Work request: The lines to repeat are those below from the one containing "The static region" down to the one containing "Note also that", both included; reproduce them exactly and nothing else.

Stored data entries

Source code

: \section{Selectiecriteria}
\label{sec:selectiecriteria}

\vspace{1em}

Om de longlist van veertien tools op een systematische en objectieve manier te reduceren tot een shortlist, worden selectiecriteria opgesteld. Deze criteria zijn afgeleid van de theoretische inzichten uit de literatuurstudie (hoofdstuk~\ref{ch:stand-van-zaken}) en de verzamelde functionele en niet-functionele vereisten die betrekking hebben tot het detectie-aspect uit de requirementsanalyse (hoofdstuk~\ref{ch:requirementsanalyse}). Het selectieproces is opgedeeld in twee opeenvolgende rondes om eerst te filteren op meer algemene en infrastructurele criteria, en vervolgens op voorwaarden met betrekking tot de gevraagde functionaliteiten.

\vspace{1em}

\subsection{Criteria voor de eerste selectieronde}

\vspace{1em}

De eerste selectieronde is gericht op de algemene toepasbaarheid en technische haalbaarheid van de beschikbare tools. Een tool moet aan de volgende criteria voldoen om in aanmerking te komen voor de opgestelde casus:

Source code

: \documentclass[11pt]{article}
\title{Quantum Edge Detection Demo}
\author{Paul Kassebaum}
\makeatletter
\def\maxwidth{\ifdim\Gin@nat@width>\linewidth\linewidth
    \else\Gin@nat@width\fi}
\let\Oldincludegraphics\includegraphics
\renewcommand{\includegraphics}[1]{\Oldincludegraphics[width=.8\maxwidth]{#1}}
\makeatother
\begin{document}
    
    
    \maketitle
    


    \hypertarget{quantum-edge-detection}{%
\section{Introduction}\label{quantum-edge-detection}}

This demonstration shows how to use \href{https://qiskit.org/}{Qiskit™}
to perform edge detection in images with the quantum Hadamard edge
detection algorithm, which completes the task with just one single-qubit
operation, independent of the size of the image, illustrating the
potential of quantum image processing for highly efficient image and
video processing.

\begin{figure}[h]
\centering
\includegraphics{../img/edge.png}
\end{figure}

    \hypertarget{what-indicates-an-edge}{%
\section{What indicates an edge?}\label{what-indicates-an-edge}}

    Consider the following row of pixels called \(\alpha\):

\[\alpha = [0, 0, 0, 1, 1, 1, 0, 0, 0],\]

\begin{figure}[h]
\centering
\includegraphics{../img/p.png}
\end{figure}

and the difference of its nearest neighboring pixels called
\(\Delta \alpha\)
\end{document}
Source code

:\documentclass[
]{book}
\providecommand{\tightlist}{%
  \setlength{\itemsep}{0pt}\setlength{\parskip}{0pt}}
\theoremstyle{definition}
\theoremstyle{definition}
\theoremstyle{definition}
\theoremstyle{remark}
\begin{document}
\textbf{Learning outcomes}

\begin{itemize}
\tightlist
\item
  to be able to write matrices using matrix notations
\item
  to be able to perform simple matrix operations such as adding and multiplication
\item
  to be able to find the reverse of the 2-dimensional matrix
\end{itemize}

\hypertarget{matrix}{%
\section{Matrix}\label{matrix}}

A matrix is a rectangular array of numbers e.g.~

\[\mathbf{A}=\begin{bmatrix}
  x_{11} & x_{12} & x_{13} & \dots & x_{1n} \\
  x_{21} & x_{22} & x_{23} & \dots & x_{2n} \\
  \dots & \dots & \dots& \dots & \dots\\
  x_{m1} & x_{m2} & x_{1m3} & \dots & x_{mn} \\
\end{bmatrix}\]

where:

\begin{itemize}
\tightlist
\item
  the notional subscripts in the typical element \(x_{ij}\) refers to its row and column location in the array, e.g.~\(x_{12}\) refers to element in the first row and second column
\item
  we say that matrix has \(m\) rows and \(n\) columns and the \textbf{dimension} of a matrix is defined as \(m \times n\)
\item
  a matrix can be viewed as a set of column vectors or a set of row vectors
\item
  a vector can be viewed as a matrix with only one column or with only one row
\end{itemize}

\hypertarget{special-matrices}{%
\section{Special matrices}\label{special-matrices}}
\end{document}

...

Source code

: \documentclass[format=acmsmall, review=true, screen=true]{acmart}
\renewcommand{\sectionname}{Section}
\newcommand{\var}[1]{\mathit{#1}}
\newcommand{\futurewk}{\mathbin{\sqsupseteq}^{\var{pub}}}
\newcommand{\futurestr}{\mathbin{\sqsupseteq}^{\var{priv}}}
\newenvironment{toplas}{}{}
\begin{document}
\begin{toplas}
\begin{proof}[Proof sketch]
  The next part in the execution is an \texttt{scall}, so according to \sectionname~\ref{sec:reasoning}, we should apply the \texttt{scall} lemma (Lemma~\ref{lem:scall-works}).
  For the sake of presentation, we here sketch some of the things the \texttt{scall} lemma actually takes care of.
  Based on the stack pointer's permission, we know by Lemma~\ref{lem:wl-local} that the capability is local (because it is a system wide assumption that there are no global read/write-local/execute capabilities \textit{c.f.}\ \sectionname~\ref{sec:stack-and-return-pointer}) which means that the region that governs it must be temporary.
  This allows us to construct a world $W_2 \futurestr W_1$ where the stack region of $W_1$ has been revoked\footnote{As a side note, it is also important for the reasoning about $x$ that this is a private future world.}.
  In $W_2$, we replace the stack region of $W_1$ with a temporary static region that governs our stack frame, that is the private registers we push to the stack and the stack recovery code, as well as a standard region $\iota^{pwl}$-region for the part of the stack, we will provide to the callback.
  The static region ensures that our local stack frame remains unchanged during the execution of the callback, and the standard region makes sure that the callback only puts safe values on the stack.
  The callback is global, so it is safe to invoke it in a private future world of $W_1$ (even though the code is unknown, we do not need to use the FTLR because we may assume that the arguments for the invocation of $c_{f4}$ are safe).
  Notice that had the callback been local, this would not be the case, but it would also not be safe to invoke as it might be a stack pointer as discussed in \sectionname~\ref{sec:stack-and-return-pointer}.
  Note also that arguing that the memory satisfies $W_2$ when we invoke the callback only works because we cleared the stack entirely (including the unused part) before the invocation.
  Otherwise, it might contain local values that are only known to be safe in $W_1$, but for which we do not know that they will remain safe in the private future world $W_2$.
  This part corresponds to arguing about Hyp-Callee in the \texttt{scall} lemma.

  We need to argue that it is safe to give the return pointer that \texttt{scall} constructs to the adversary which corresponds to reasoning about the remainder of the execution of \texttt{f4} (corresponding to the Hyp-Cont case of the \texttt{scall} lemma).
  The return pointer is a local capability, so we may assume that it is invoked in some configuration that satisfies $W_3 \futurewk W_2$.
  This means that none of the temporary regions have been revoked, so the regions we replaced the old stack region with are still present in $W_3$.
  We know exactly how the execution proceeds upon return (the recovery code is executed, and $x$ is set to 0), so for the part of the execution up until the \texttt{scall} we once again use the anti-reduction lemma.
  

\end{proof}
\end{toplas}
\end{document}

Exercise result:
  The static region ensures that our local stack frame remains unchanged during the execution of the callback, and the standard region makes sure that the callback only puts safe values on the stack.
  The callback is global, so it is safe to invoke it in a private future world of $W_1$ (even though the code is unknown, we do not need to use the FTLR because we may assume that the arguments for the invocation of $c_{f4}$ are safe).
  Notice that had the callback been local, this would not be the case, but it would also not be safe to invoke as it might be a stack pointer as discussed in \sectionname~\ref{sec:stack-and-return-pointer}.
  Note also that arguing that the memory satisfies $W_2$ when we invoke the callback only works because we cleared the stack entirely (including the unused part) before the invocation.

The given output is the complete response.